# [TASK GOAL]
Please copy the data below exactly, from its first line through the line holding "and threat model.", and skip the pictures.

# [MATERIAL FOR THE TASK]
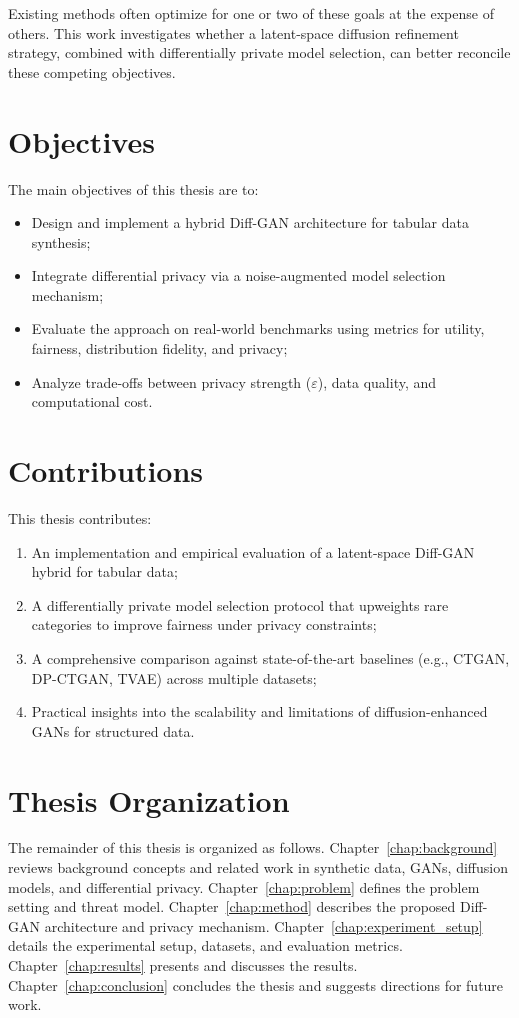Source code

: Existing methods often optimize for one or two of these goals at the expense of others. This work investigates whether a latent-space diffusion refinement strategy, combined with differentially private model selection, can better reconcile these competing objectives.

\section{Objectives}
\label{sec:objectives}

The main objectives of this thesis are to:
\begin{itemize}
    \item Design and implement a hybrid Diff-GAN architecture for tabular data synthesis;
    \item Integrate differential privacy via a noise-augmented model selection mechanism;
    \item Evaluate the approach on real-world benchmarks using metrics for utility, fairness, distribution fidelity, and privacy;
    \item Analyze trade-offs between privacy strength ($\varepsilon$), data quality, and computational cost.
\end{itemize}

\section{Contributions}
\label{sec:contributions}

This thesis contributes:
\begin{enumerate}
    \item An implementation and empirical evaluation of a latent-space Diff-GAN hybrid for tabular data;
    \item A differentially private model selection protocol that upweights rare categories to improve fairness under privacy constraints;
    \item A comprehensive comparison against state-of-the-art baselines (e.g., CTGAN, DP-CTGAN, TVAE) across multiple datasets;
    \item Practical insights into the scalability and limitations of diffusion-enhanced GANs for structured data.
\end{enumerate}

\section{Thesis Organization}
\label{sec:thesis_structure}

The remainder of this thesis is organized as follows.  
Chapter~\ref{chap:background} reviews background concepts and related work in synthetic data, GANs, diffusion models, and differential privacy.  
Chapter~\ref{chap:problem} defines the problem setting and threat model.  
Chapter~\ref{chap:method} describes the proposed Diff-GAN architecture and privacy mechanism.  
Chapter~\ref{chap:experiment_setup} details the experimental setup, datasets, and evaluation metrics.  
Chapter~\ref{chap:results} presents and discusses the results.  
Chapter~\ref{chap:conclusion} concludes the thesis and suggests directions for future work.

# [RESULT OF THE EXERCISE]
Source code

: Existing methods often optimize for one or two of these goals at the expense of others. This work investigates whether a latent-space diffusion refinement strategy, combined with differentially private model selection, can better reconcile these competing objectives.

\section{Objectives}
\label{sec:objectives}

The main objectives of this thesis are to:
\begin{itemize}
    \item Design and implement a hybrid Diff-GAN architecture for tabular data synthesis;
    \item Integrate differential privacy via a noise-augmented model selection mechanism;
    \item Evaluate the approach on real-world benchmarks using metrics for utility, fairness, distribution fidelity, and privacy;
    \item Analyze trade-offs between privacy strength ($\varepsilon$), data quality, and computational cost.
\end{itemize}

\section{Contributions}
\label{sec:contributions}

This thesis contributes:
\begin{enumerate}
    \item An implementation and empirical evaluation of a latent-space Diff-GAN hybrid for tabular data;
    \item A differentially private model selection protocol that upweights rare categories to improve fairness under privacy constraints;
    \item A comprehensive comparison against state-of-the-art baselines (e.g., CTGAN, DP-CTGAN, TVAE) across multiple datasets;
    \item Practical insights into the scalability and limitations of diffusion-enhanced GANs for structured data.
\end{enumerate}

\section{Thesis Organization}
\label{sec:thesis_structure}

The remainder of this thesis is organized as follows.  
Chapter~\ref{chap:background} reviews background concepts and related work in synthetic data, GANs, diffusion models, and differential privacy.  
Chapter~\ref{chap:problem} defines the problem setting and threat model.  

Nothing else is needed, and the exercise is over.